■ Work order
Each entry below is to be restated word for word, with no pictures carried over.

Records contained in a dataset
..........

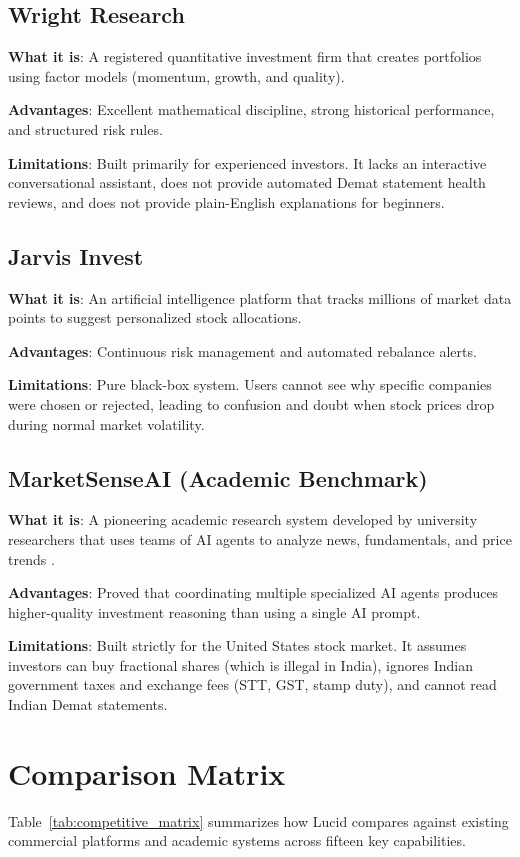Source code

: \subsection{Wright Research}
\textbf{What it is}: A registered quantitative investment firm that creates portfolios using factor models (momentum, growth, and quality).

\textbf{Advantages}: Excellent mathematical discipline, strong historical performance, and structured risk rules.

\textbf{Limitations}: Built primarily for experienced investors. It lacks an interactive conversational assistant, does not provide automated Demat statement health reviews, and does not provide plain-English explanations for beginners.

\subsection{Jarvis Invest}
\textbf{What it is}: An artificial intelligence platform that tracks millions of market data points to suggest personalized stock allocations.

\textbf{Advantages}: Continuous risk management and automated rebalance alerts.

\textbf{Limitations}: Pure black-box system. Users cannot see why specific companies were chosen or rejected, leading to confusion and doubt when stock prices drop during normal market volatility.

\subsection{MarketSenseAI (Academic Benchmark)}
\textbf{What it is}: A pioneering academic research system developed by university researchers that uses teams of AI agents to analyze news, fundamentals, and price trends \cite{fatouros2024}.

\textbf{Advantages}: Proved that coordinating multiple specialized AI agents produces higher-quality investment reasoning than using a single AI prompt.

\textbf{Limitations}: Built strictly for the United States stock market. It assumes investors can buy fractional shares (which is illegal in India), ignores Indian government taxes and exchange fees (STT, GST, stamp duty), and cannot read Indian Demat statements.

\section{Comparison Matrix}
Table~\ref{tab:competitive_matrix} summarizes how Lucid compares against existing commercial platforms and academic systems across fifteen key capabilities.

..........

■ Result below
Source code

: \subsection{Wright Research}
\textbf{What it is}: A registered quantitative investment firm that creates portfolios using factor models (momentum, growth, and quality).

\textbf{Advantages}: Excellent mathematical discipline, strong historical performance, and structured risk rules.

\textbf{Limitations}: Built primarily for experienced investors. It lacks an interactive conversational assistant, does not provide automated Demat statement health reviews, and does not provide plain-English explanations for beginners.

\subsection{Jarvis Invest}
\textbf{What it is}: An artificial intelligence platform that tracks millions of market data points to suggest personalized stock allocations.

\textbf{Advantages}: Continuous risk management and automated rebalance alerts.

\textbf{Limitations}: Pure black-box system. Users cannot see why specific companies were chosen or rejected, leading to confusion and doubt when stock prices drop during normal market volatility.

\subsection{MarketSenseAI (Academic Benchmark)}
\textbf{What it is}: A pioneering academic research system developed by university researchers that uses teams of AI agents to analyze news, fundamentals, and price trends \cite{fatouros2024}.

\textbf{Advantages}: Proved that coordinating multiple specialized AI agents produces higher-quality investment reasoning than using a single AI prompt.

\textbf{Limitations}: Built strictly for the United States stock market. It assumes investors can buy fractional shares (which is illegal in India), ignores Indian government taxes and exchange fees (STT, GST, stamp duty), and cannot read Indian Demat statements.

\section{Comparison Matrix}
Table~\ref{tab:competitive_matrix} summarizes how Lucid compares against existing commercial platforms and academic systems across fifteen key capabilities.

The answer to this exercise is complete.